Four shares that have fallen more than most today are listed below. Here's why they are sinking lower:
The Ardent Leisure Group Ltd (ASX: ALG) share price has crashed 21% lower to $1.11. Investors have been selling the entertainment company's shares following the release of the Dreamworld inquest. According to the ABC, the inquest found the design and construction of Dreamworld's Thunder River Rapids ride posed a "significant risk" to customer safety. It also found the park's systems were "frighteningly unsophisticated".
The Audinate Group Ltd (ASX: AD8) share price has sunk 15% lower to $6.46 following the release of its first half results.
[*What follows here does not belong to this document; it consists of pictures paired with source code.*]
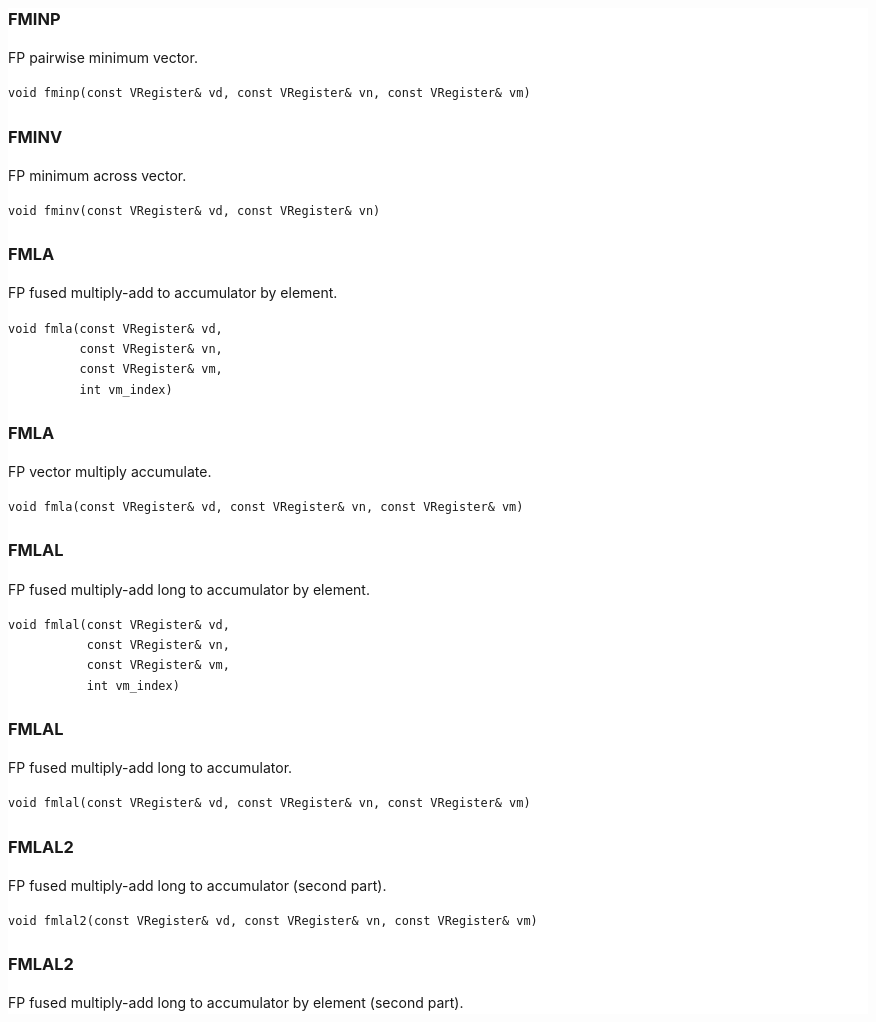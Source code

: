 ### FMINP ###

FP pairwise minimum vector.

    void fminp(const VRegister& vd, const VRegister& vn, const VRegister& vm)


### FMINV ###

FP minimum across vector.

    void fminv(const VRegister& vd, const VRegister& vn)


### FMLA ###

FP fused multiply-add to accumulator by element.

    void fmla(const VRegister& vd,
              const VRegister& vn,
              const VRegister& vm,
              int vm_index)


### FMLA ###

FP vector multiply accumulate.

    void fmla(const VRegister& vd, const VRegister& vn, const VRegister& vm)


### FMLAL ###

FP fused multiply-add long to accumulator by element.

    void fmlal(const VRegister& vd,
               const VRegister& vn,
               const VRegister& vm,
               int vm_index)


### FMLAL ###

FP fused multiply-add long to accumulator.

    void fmlal(const VRegister& vd, const VRegister& vn, const VRegister& vm)


### FMLAL2 ###

FP fused multiply-add long to accumulator (second part).

    void fmlal2(const VRegister& vd, const VRegister& vn, const VRegister& vm)


### FMLAL2 ###

FP fused multiply-add long to accumulator by element (second part).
Investors appear disappointed by a slowdown in Audinate's revenue growth during the first half of FY 2020. Due to tariffs and delays in launches, the leading audio-visual networking technologies provider delivered a 7.7% increase in revenue to US$11.1 million. It also warned that macro-economic conditions, US tariffs, and the coronavirus outbreak could impact its second half results.
The NIB Holdings Limited (ASX: NHF) share price is down over 8% to $4.89. This morning the private health insurer reported a 6.4% increase in first half group underlying revenue to $1.3 billion but a 27.2% decline in underlying operating profit to $83.2 million. The company's profits were impacted by higher claims inflation across its insurance businesses and the timing in the receipt and payment of claims that impacted its unpaid claims reserves.
The Reliance Worldwide Corporation Ltd (ASX: RWC) share price has crashed 26% lower to $3.42 following the release of plumbing parts company's half year results release. Although Reliance Worldwide posted a 5% increase in net sales to $569 million, its adjusted NPAT fell heavily over the prior corresponding period. Adjusted NPAT fell 21% to $63.7 million. This led to management downgrading its full year guidance.